2012 Fiscal Year Research-status Report
19世紀イギリス小説における「違法性」の表象の分析
Project/Area Number |
23520321
|
Research Institution | Sophia University |
Principal Investigator |
永富 友海 上智大学, 文学部, 教授 (60305399)
|
Keywords | 売春婦 / 私生児 / 違法 / 家庭 / 兄妹 / 不義 |
Research Abstract |
1. 18世紀~19世紀英国における私生児、売春婦をめぐる当時の一次史料を、主に夏季、冬季、春季休暇を利用して、国内外の大学図書館、および British Libraryにおいて収集した。 2. 昨年度収集したDickensによる慈善行為の一環としてのUrania Cottage(売春婦の更生施設)関連の資料の読解と分析を集中的におこなった。その結果、友人に宛てた手紙や、また彼の編集する雑誌媒体で発表したこの慈善活動の報告書などに見出せる「売春婦」に関するDickensの言説と、彼の小説作品(David Copperfield)の言説との呼応関係をあぶり出すことに成功した。「売春婦」の言説は、小説作品に登場する売春婦の造形に見事に一致することで、読み取りやすい、つまり平板でパターン化したキャラクターを生み出してしまっている一方、もうひとりの「堕ちた女」としての主要女性キャラクターには、小説テクストの表面に浮上してこない抑圧された深層心理と複雑に絡み合う役割を課すという効果をあげている。さらに重要であるのは、こうしたふたりの「堕ちた女たち」に留まらず、売春婦の言説は、実は主人公 Davidのキャラクター造形に、ねじれた形で大きく関係しているのであり、この点を明らかにしたことで、ジェンダーのゆらぎが曖昧に指摘されてきたDavidの読解分析に、明確な裏付けを与えることができた。
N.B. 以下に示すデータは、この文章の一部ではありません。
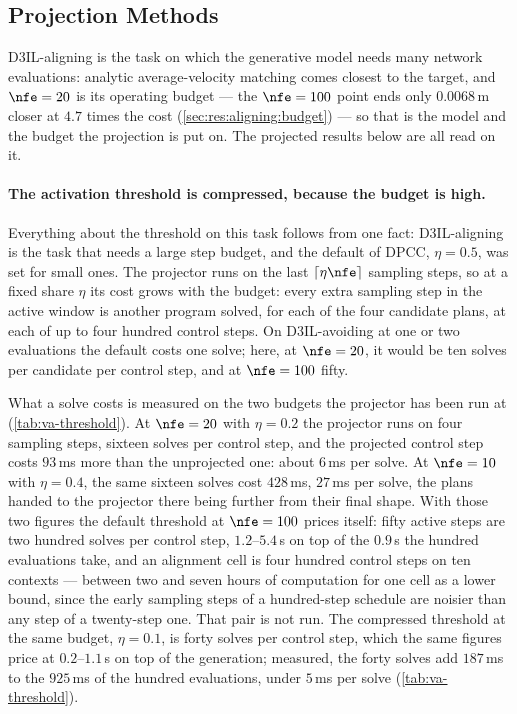 \subsection{Projection Methods}\label{sec:res:aligning:projection}

D3IL-aligning is the task on which the generative model needs many network evaluations: analytic
average-velocity matching comes closest to the target, and $\nfe=20$ is its operating budget --- the
$\nfe=100$ point ends only $0.0068$\,m closer at $4.7$ times the cost (\autoref{sec:res:aligning:budget})
--- so that is the model and the budget the projection is put on. The projected results below are all read
on it.

\paragraph{The activation threshold is compressed, because the budget is high.}
Everything about the threshold on this task follows from one fact: D3IL-aligning is the task that needs a
large step budget, and the default of \ac{DPCC}, $\eta=0.5$, was set for small ones. The projector runs
on the last $\lceil \eta\nfe \rceil$ sampling steps, so at a fixed share $\eta$ its cost grows with the
budget: every extra sampling step in the active window is another program solved, for each of the four
candidate plans, at each of up to four hundred control steps. On D3IL-avoiding at one or two evaluations
the default costs one solve; here, at $\nfe=20$, it would be ten solves per candidate per control step,
and at $\nfe=100$ fifty.

What a solve costs is measured on the two budgets the projector has been run at
(\autoref{tab:va-threshold}). At $\nfe=20$ with $\eta=0.2$ the projector runs on four sampling steps,
sixteen solves per control step, and the projected control step costs $93$\,ms more than the unprojected
one: about $6$\,ms per solve. At $\nfe=10$ with $\eta=0.4$, the same sixteen solves cost $428$\,ms,
$27$\,ms per solve, the plans handed to the projector there being further from their final shape. With
those two figures the default threshold at $\nfe=100$ prices itself: fifty active steps are two hundred
solves per control step, $1.2$--$5.4$\,s on top of the $0.9$\,s the hundred evaluations take, and an
alignment cell is four hundred control steps on ten contexts --- between two and seven hours of computation
for one cell as a lower bound, since the early sampling steps of a hundred-step schedule are noisier than
any step of a twenty-step one. That pair is not run. The compressed threshold at the same budget,
$\eta=0.1$, is forty solves per control step, which the same figures price at $0.2$--$1.1$\,s on top of the
generation; measured, the forty solves add $187$\,ms to the $925$\,ms of the hundred evaluations, under
$5$\,ms per solve (\autoref{tab:va-threshold}).

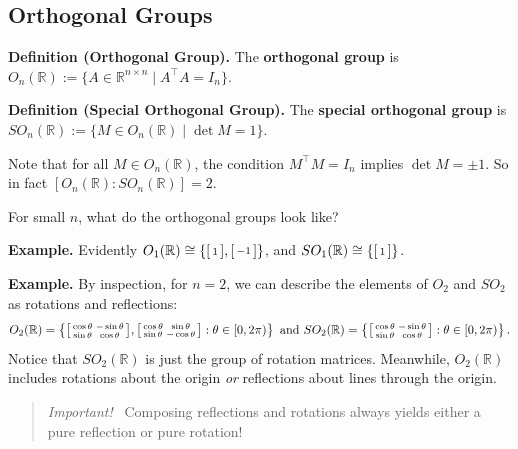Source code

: \subsection{Orthogonal Groups}

\textbf{Definition (Orthogonal Group).} The \textbf{orthogonal group} is $O_n(\mathbb{R}) := \{A \in \mathbb{R}^{n \times n} \mid A^{\top} A = I_n \}$.

\textbf{Definition (Special Orthogonal Group).} The \textbf{special orthogonal group} is $SO_n(\mathbb{R}) := \{M \in O_n(\mathbb{R}) \mid \det M = 1\}$. 

Note that for all $M \in O_n(\mathbb{R})$, the condition $M^{\top}M = I_n$ implies $\det M = \pm 1$.  So in fact $[O_n(\mathbb{R}): SO_n(\mathbb{R})] = 2$.

For small $n$, what do the orthogonal groups look like?

\textbf{Example.} Evidently $O_1(\mathbb{R}) \cong \{ \begin{bsmallmatrix} 1 \end{bsmallmatrix} , \begin{bsmallmatrix} -1 \end{bsmallmatrix} \}$, and $SO_1(\mathbb{R}) \cong \{\begin{bsmallmatrix} 1 \end{bsmallmatrix} \}$.

\textbf{Example.} By inspection, for $n = 2$, we can describe the elements of $O_2$ and $SO_2$ as rotations and reflections:
\[ O_2(\mathbb{R}) = \left \{ \begin{bsmallmatrix} \cos \theta & - \sin \theta \\ \sin \theta & \cos \theta \end{bsmallmatrix}, \begin{bsmallmatrix} \cos \theta & \sin \theta \\ \sin \theta & - \cos \theta \end{bsmallmatrix} : \theta \in [0, 2\pi) \right \} \text{ and } SO_2(\mathbb{R}) = \left \{ \begin{bsmallmatrix} \cos \theta & -\sin \theta \\ \sin \theta & \cos \theta \end{bsmallmatrix}: \theta \in [0, 2\pi) \right \}. \]
Notice that $SO_2(\mathbb{R})$ is just the group of rotation matrices.  Meanwhile, $O_2(\mathbb{R})$ includes rotations about the origin \emph{or} reflections about lines through the origin.

\begin{quote}
    \textcolor{red!75}{\emph{Important!}} \ \textcolor{black!60}{Composing reflections and rotations always yields either a pure reflection or pure rotation!}
\end{quote}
この成果はすでに論文としてまとめ、今年度出版予定の『海老根宏先生記念論集(仮題)』(松柏社)において発表予定である。 3. Dickensにおけるillegitimacyの問題をさらに追及するにあたり、彼のキャリアにおける1861年から数年間にわたる空白の時期に着目し、彼のpublicな面と、privateな側面との相克が、どのような言葉によって表象されていくかを分析するための資料収集、読解分析に着手した。
|
Current Status of Research Progress |
Current Status of Research Progress
2: Research has progressed on the whole more than it was originally planned.
Reason
1. 国内外の図書館での史料収集は、科研費の出張旅費が使用できるおかげで、きわめて順調に進行している。 2. Victoria朝におけるillegitimacyの問題は、時代の社会的文化的問題群のなかでもきわめて大きな位置を占めるトピックであり、したがってさまざまな時代の言説のなかに、思いもかけないような広がりをみせている。その広がりを無限に追い続けていくと、研究のまとまりに収集がつかなくなってしまうという危険性があり、しかし一方で、ある側面からのみとらえた読解分析は、重要な部分を大きく無視し、偏った結果に陥ってしまう。この両者のジレンマをどう解決するかが、目下の課題である。とりわけDickensは文学の領域にとどまらず、政治的社会的な発言も多数おこなっており、どこで線引きするかという非常に難しい決断を迫られているというのが実情である。 3. しかし、こうした大きな作家の研究が与えてくれる利点は計り知れず、当初思ってもいなかった研究の広がりが、刺激的なテーマへとつながっている。DickensとCollinsの共作であるThe Frozen Deepは、どちらの作家の研究においても重要視されてこなかった作品であるが、現在の研究を遂行中に、テーマの関連性から調査を始めたところ、Dickensの考えるヒーロー像の問題に深い関与性をもっていること、またCollins作品におけるgender間の問題にも、少なからぬ示唆を与えてくれることが判明した。こうした余剰としての成果は、思いがけない喜びであり、今後の研究の新たな方向性の発見にもつながっていくと考えている。
|
Strategy for Future Research Activity |
1. 今年度が当研究の最終年度にあたるため、収集できるかぎりの一次史料を、主に夏季、春季休暇を利用して、徹底的におこなう。 2. 関与性のある学会には、国内外を問わずできるだけ参加して、情報を収集し、意見交換をおこなう。 3. 昨年度から史料収集に着手した、Dickensの空白の期間をめぐる謎についての問題に関して、その前後に発表されたGreat ExpectationsとOur Mutual Friendsを中心に、Dickensがあくまでもpublicにみせたかった側面と、その側面を陰で支える負の部分―illegitimacyの問題―という観点から分析をおこない、論文の形にまとめあげる。 4. すでに執筆をおえているふたつの論文―センセーションー・ノヴェルにおける兄弟姉妹の言説とillegitimacyの問題を扱った「身内のレトリックと、結婚、相続の(不)可能性」(『英文学と英語学』)と、売春婦の言説に着目することで、主人公Davidのgenderの揺らぎに明確な裏付けを与えた「『デイヴィッド・コパーフィールド』における'familial' romance」(『海老根宏先生記念論集(仮題)』を融合させ、海外の雑誌に投稿する。 5. 現在執筆中の研究書の第3章(DickensとCollinsを中心とする)と第4章(Trollopeにおけるillegitimacyの問題を扱う)を仕上げ、出版に向けての推敲をおこなう。
|
Expenditure Plans for the Next FY Research Funding |
該当なし
|
Research Products
(3 results)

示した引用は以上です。